Prosper Ndlovu, Business Editor
THE economy is projected to grow by 4,6 percent next year, building on the ongoing reform initiatives and broader positive assumptions in the domestic sector and favourable global trade indicators, according to the Ministry of Finance and Economic Development.
Despite the prevailing economic headwinds linked to severe shocks related to climate change, Government, in its 2020 Pre-Budget Strategy Paper (BSP), is optimistic that the economy will regain solid footing next year with inflation also expected to drop significantly to a single digit on monthly basis.
The 2020 BSP is meant to guide and facilitate discussions on policy direction for the coming year’s national budget, consistent with the objectives of the Transitional Stabilisation Programme (TSP) and aspirations of Vision 2030.
This year has not been good for Zimbabwe as the country suffered reduced agriculture yields, Cyclone Idai destruction, drastic drop in electricity generation and weakening of aggregate demand. These have had adverse effects on other sectors.
In view of these, Treasury projected the economy will contract by as much as -3% to -6% by end of 2019, as key industry operations are being crippled by the slow-down in electricity, water, agriculture and mining, through close linkages.
“However, in 2020, the economy is projected to turn around building on the success of the ongoing reform initiatives and premised on the following broader assumptions; improved rainfall season, which should enhance agriculture production and electricity generation with trickle-down effects to all other sectors, recovery in aggregate demand, improved foreign currency availability and improved macro-fiscal stability and business confidence. As a result, the economy is projected to grow by 4.6 percent in 2020,” reads part of the document recently issued by Treasury.
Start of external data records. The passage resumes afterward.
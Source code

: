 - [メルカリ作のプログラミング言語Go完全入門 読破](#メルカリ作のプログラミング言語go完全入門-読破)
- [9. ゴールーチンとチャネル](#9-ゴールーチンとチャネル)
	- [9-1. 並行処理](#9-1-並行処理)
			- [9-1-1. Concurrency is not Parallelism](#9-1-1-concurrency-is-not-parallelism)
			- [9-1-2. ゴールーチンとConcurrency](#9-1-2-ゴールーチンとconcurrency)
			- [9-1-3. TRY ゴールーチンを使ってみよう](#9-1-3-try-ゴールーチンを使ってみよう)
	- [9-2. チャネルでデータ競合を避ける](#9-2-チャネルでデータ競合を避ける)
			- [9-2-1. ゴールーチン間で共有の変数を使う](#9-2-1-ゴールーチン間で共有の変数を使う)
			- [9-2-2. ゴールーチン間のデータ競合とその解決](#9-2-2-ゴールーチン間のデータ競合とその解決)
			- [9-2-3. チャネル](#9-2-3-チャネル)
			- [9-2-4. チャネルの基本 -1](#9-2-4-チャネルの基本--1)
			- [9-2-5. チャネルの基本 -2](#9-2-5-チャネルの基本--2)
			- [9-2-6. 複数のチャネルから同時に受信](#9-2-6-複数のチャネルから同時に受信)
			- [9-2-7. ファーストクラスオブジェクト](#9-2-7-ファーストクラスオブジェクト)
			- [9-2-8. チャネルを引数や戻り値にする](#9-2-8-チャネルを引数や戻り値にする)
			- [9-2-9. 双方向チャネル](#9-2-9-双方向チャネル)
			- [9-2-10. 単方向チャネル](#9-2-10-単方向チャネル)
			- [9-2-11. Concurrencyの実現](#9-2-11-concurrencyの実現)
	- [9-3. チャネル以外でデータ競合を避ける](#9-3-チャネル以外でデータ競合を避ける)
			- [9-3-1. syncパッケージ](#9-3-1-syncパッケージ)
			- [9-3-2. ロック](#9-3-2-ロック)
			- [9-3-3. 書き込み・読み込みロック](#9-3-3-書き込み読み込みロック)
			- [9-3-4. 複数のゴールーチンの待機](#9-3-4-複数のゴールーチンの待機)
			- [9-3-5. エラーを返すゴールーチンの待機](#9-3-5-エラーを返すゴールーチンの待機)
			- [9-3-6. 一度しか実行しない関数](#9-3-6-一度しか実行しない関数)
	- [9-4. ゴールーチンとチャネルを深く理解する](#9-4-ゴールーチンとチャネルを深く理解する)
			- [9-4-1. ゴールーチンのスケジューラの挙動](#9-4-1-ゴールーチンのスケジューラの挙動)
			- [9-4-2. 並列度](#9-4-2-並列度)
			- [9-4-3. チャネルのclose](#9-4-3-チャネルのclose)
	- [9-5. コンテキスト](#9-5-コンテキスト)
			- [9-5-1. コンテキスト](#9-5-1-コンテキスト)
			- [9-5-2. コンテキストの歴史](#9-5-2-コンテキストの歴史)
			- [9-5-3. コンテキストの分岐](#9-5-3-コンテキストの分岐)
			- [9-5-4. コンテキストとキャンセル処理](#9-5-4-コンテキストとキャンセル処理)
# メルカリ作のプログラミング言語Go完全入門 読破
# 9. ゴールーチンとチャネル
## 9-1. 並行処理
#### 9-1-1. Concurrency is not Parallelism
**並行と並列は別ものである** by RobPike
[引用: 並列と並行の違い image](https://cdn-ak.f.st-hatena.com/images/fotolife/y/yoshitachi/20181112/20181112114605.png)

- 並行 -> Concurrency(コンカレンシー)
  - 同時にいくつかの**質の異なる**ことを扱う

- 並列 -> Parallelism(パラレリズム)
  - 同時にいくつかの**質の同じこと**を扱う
While acknowledging the inflationary pressures, Government has attributed the trend to previous years’ high money supply growth, driven by huge fiscal deficits. This gave rise to exchange rate misalignment, with further depreciation after the liberalisation of the exchange rate. As a result, Treasury said month on month inflation, which was at 10.8 percent in January 2019, had firmed up to 39,3 percent in June this year.
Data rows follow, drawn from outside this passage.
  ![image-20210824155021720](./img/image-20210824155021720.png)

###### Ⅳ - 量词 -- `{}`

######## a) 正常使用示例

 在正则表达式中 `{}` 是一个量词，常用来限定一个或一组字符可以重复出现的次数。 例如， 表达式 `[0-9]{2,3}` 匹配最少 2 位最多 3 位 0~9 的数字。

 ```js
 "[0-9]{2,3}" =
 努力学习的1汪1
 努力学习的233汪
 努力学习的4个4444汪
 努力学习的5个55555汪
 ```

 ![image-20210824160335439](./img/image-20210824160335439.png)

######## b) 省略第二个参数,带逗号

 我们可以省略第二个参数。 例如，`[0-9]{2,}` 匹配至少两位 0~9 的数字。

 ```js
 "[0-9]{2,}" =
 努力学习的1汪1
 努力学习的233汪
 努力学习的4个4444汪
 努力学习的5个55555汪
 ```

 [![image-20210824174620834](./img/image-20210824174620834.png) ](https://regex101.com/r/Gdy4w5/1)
“With continued implementation of fiscal and monetary policy reforms and other structural policies, inflation on monthly basis is expected to stabilise around 10 percent by end 2019 and at 2.3 percent by end of 2020,” said Treasury.
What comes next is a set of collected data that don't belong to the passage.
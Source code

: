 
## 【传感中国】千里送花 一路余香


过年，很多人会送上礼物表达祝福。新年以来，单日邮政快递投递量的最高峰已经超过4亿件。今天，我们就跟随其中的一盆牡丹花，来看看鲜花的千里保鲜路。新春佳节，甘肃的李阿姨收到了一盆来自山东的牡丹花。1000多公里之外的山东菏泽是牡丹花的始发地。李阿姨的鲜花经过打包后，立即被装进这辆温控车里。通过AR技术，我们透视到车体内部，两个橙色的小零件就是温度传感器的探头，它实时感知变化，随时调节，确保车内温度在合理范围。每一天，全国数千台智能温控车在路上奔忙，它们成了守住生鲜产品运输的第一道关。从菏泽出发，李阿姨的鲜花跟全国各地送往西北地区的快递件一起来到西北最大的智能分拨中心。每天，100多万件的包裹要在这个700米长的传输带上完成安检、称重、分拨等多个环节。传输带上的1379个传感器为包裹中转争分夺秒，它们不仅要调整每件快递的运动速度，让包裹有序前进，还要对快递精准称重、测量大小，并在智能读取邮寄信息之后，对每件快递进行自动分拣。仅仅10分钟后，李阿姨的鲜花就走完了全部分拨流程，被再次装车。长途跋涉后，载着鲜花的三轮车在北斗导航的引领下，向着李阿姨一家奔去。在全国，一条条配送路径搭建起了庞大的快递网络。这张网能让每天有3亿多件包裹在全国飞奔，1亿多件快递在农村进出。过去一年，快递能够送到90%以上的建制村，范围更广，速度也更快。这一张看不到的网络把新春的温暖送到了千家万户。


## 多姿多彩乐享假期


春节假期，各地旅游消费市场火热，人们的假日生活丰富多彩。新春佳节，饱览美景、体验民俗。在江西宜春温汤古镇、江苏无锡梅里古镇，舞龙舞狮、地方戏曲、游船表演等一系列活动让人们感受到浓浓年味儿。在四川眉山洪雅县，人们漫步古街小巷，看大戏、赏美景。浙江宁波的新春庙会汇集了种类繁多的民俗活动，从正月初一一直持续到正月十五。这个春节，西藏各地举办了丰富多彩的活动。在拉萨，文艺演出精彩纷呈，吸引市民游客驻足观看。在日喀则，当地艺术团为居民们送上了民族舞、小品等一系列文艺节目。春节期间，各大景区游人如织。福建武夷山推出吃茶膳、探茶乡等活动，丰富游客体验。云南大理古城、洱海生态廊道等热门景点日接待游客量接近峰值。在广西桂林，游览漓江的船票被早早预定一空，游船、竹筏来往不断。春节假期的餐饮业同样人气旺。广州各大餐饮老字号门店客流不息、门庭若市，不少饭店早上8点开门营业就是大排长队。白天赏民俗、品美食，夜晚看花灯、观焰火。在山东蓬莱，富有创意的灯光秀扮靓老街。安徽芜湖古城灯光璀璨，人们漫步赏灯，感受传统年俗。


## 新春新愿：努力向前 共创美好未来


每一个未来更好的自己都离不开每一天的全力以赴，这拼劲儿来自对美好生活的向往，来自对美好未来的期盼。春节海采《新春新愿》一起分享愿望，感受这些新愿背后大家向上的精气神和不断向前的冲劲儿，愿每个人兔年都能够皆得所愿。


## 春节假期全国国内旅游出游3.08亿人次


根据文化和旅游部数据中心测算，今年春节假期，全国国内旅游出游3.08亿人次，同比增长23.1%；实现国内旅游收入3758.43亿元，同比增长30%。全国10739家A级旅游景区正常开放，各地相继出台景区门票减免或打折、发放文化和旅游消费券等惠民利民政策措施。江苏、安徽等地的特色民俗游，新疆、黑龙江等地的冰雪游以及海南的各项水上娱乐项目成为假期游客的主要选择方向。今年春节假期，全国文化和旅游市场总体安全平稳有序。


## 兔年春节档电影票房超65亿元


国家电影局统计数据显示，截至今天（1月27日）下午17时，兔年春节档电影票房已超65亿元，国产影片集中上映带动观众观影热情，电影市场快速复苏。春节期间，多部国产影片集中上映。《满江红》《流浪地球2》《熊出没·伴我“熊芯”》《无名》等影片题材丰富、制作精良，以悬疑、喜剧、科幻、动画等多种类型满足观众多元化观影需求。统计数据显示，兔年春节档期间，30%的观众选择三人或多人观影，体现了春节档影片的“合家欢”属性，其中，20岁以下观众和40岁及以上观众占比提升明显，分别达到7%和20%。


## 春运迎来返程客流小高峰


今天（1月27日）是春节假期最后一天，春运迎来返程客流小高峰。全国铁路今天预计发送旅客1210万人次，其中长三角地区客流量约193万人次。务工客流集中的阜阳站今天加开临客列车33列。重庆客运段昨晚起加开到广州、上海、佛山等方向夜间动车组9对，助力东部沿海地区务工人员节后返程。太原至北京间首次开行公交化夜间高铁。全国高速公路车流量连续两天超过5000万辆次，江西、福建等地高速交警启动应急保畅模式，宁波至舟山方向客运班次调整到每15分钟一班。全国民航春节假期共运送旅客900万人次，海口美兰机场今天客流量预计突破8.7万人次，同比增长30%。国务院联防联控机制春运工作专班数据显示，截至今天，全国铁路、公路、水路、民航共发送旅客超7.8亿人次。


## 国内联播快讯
The ministry said the implementation of reforms outlined in the TSP was on course, with milestones on fiscal consolidation, monetary policy restoration, liberalisation of the foreign exchange market, structural and governance reforms, re-engagement, investment promotion and support for the productive sector. “These reforms, present a strong foundation for economic rebound in 2020 and beyond,” it said.
Consistent with projected Gross Domestic Product (GDP) growth of 4,6 percent and nominal GDP of ZWL$209,3 billion in 2020, Government expects to register revenue collection amounting to ZWL$24,8 billion (11,8 percent of GDP), while expenditures are estimated at ZWL$28.5 billion (13.6 percent of GDP).
“Of the total anticipated revenue, tax collections, are expected to increase to ZWL$23,8 billion in 2020 from ZWL$13,3 billion in 2019. Similarly, non-tax revenue is expected to surge to ZWL$948 million from ZWL$655 million,” it said.
Zimbabwe’s projected growth is in the context of anticipated global growth of about 3,5 percent in 2020, up from an expected 3,2 percent in 2019. This expected improvement is largely due to accelerating growth in emerging markets and developing economies, which are offsetting a projected slowdown in advanced economies. According to Treasury, the growth forecast for emerging markets and developing economies is seen at 4,7 percent in 2020, up from 4,1 percent in 2019. Across sub-Saharan Africa, growth is projected to improve from 3,4 percent in 2019 to 3,6 percent in 2020. Meanwhile, global trade is projected to recover and grow by 3,9 percent in 2020, up from an expected 3,4 percent in 2019.
While the 2020 national budget would continue to consolidate macro-fiscal stabilisation gains made in 2019, Treasury said the thrust going forward will shift to growth and productivity, job creation, competitiveness and promotion of more sustainable and shared development.